(Stored data)
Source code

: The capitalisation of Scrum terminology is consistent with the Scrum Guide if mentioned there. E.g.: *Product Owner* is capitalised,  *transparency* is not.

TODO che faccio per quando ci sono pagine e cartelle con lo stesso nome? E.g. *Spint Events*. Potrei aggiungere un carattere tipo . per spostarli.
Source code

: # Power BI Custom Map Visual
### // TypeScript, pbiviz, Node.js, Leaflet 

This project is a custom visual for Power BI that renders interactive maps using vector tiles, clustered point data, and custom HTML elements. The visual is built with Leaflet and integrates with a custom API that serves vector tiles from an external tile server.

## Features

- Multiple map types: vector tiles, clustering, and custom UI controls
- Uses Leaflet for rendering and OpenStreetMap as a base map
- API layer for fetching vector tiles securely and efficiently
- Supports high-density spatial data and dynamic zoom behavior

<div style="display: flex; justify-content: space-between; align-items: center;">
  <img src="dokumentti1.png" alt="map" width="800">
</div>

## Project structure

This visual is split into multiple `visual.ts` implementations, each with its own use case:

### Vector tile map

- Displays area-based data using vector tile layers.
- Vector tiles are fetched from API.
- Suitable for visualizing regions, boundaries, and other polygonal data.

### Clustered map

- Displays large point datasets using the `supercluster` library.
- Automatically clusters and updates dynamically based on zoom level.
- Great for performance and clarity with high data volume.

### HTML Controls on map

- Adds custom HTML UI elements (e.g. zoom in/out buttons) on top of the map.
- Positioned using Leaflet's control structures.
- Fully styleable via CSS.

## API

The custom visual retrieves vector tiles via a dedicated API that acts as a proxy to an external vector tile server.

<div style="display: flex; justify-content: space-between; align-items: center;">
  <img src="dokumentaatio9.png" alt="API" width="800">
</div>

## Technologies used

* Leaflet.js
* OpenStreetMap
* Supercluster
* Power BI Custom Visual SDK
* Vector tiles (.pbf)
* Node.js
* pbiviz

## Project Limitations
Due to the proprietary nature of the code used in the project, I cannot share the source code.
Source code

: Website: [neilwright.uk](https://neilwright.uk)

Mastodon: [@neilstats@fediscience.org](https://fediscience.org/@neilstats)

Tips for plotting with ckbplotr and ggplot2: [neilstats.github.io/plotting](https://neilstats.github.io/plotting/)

#### [Task to carry out]
Your task is to copy exactly, and only, the lines from the line with "- Positioned using" through the last line of the entries, both included.

#### [Answer to this exercise]
- Positioned using Leaflet's control structures.
- Fully styleable via CSS.

## API

The custom visual retrieves vector tiles via a dedicated API that acts as a proxy to an external vector tile server.

<div style="display: flex; justify-content: space-between; align-items: center;">
  <img src="dokumentaatio9.png" alt="API" width="800">
</div>

## Technologies used

* Leaflet.js
* OpenStreetMap
* Supercluster
* Power BI Custom Visual SDK
* Vector tiles (.pbf)
* Node.js
* pbiviz

## Project Limitations
Due to the proprietary nature of the code used in the project, I cannot share the source code.
Source code

: Website: [neilwright.uk](https://neilwright.uk)

Mastodon: [@neilstats@fediscience.org](https://fediscience.org/@neilstats)

Tips for plotting with ckbplotr and ggplot2: [neilstats.github.io/plotting](https://neilstats.github.io/plotting/)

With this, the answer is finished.